**Material to process**
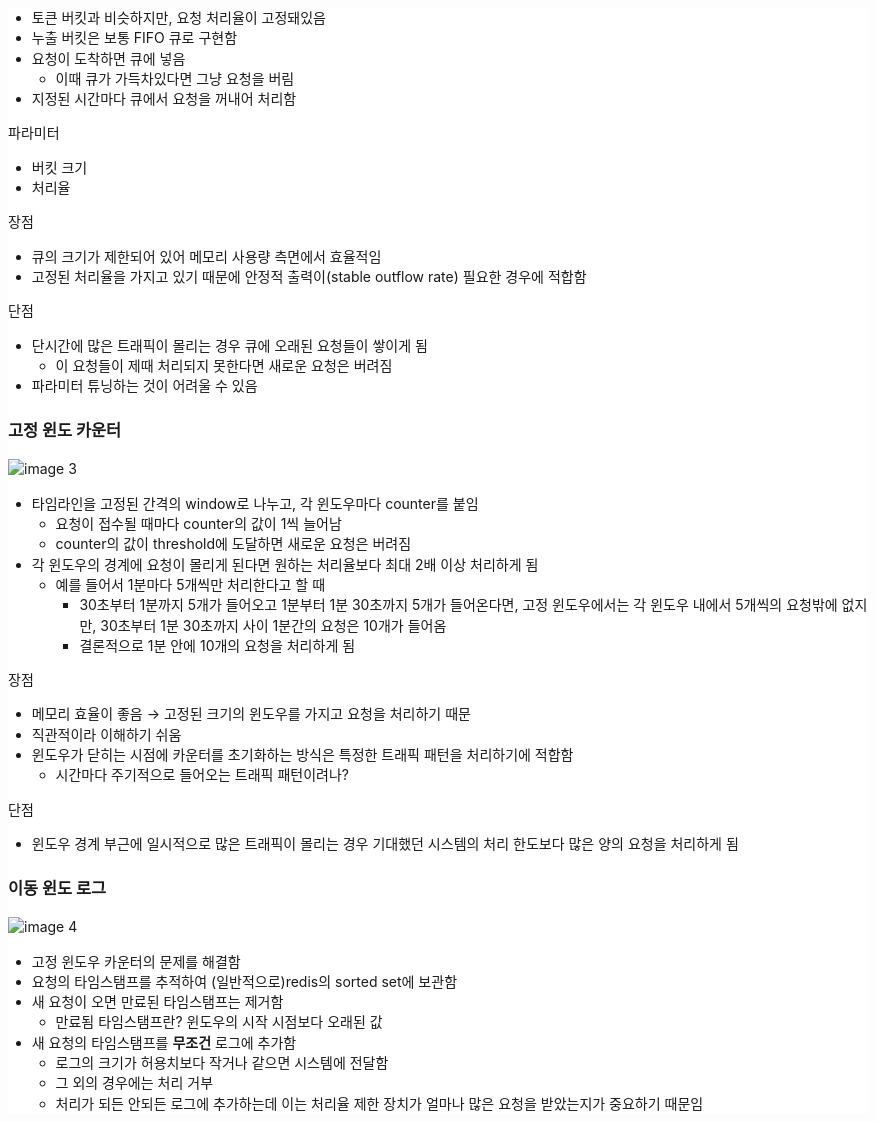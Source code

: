 
- 토큰 버킷과 비슷하지만, 요청 처리율이 고정돼있음
- 누출 버킷은 보통 FIFO 큐로 구현함
- 요청이 도착하면 큐에 넣음
    - 이때 큐가 가득차있다면 그냥 요청을 버림
- 지정된 시간마다 큐에서 요청을 꺼내어 처리함

파라미터

- 버킷 크기
- 처리율

장점

- 큐의 크기가 제한되어 있어 메모리 사용량 측면에서 효율적임
- 고정된 처리율을 가지고 있기 때문에 안정적 출력이(stable outflow rate) 필요한 경우에 적합함

단점

- 단시간에 많은 트래픽이 몰리는 경우 큐에 오래된 요청들이 쌓이게 됨
    - 이 요청들이 제때 처리되지 못한다면 새로운 요청은 버려짐
- 파라미터 튜닝하는 것이 어려울 수 있음

### 고정 윈도 카운터

![image 3](https://github.com/user-attachments/assets/738d3137-337b-461f-9dde-05905183ed56)


- 타임라인을 고정된 간격의 window로 나누고, 각 윈도우마다 counter를 붙임
    - 요청이 접수될 때마다 counter의 값이 1씩 늘어남
    - counter의 값이 threshold에 도달하면 새로운 요청은 버려짐
- 각 윈도우의 경계에 요청이 몰리게 된다면 원하는 처리율보다 최대 2배 이상 처리하게 됨
    - 예를 들어서 1분마다 5개씩만 처리한다고 할 때
        - 30초부터 1분까지 5개가 들어오고 1분부터 1분 30초까지 5개가 들어온다면, 고정 윈도우에서는 각 윈도우 내에서 5개씩의 요청밖에 없지만,
        30초부터 1분 30초까지 사이 1분간의 요청은 10개가 들어옴
        - 결론적으로 1분 안에 10개의 요청을 처리하게 됨

장점

- 메모리 효율이 좋음 → 고정된 크기의 윈도우를 가지고 요청을 처리하기 때문
- 직관적이라 이해하기 쉬움
- 윈도우가 닫히는 시점에 카운터를 초기화하는 방식은 특정한 트래픽 패턴을 처리하기에 적합함
    - 시간마다 주기적으로 들어오는 트래픽 패턴이려나?

단점

- 윈도우 경계 부근에 일시적으로 많은 트래픽이 몰리는 경우 기대했던 시스템의 처리 한도보다 많은 양의 요청을 처리하게 됨

### 이동 윈도  로그

![image 4](https://github.com/user-attachments/assets/ed5359f9-563a-4058-b7c2-7076a4c6619f)


- 고정 윈도우 카운터의 문제를 해결함
- 요청의 타임스탬프를 추적하여 (일반적으로)redis의 sorted set에 보관함
- 새 요청이 오면 만료된 타임스탬프는 제거함
    - 만료됨 타임스탬프란? 윈도우의 시작 시점보다 오래된 값
- 새 요청의 타임스탬프를 **무조건** 로그에 추가함
    - 로그의 크기가 허용치보다 작거나 같으면 시스템에 전달함
    - 그 외의 경우에는 처리 거부
    - 처리가 되든 안되든 로그에 추가하는데 이는 처리율 제한 장치가 얼마나 많은 요청을 받았는지가 중요하기 때문임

**How to complete this task**
What lines of the listing contain the word "attachments"? Copy them all.

**Reply to the task**
![image 3](https://github.com/user-attachments/assets/738d3137-337b-461f-9dde-05905183ed56)
![image 4](https://github.com/user-attachments/assets/ed5359f9-563a-4058-b7c2-7076a4c6619f)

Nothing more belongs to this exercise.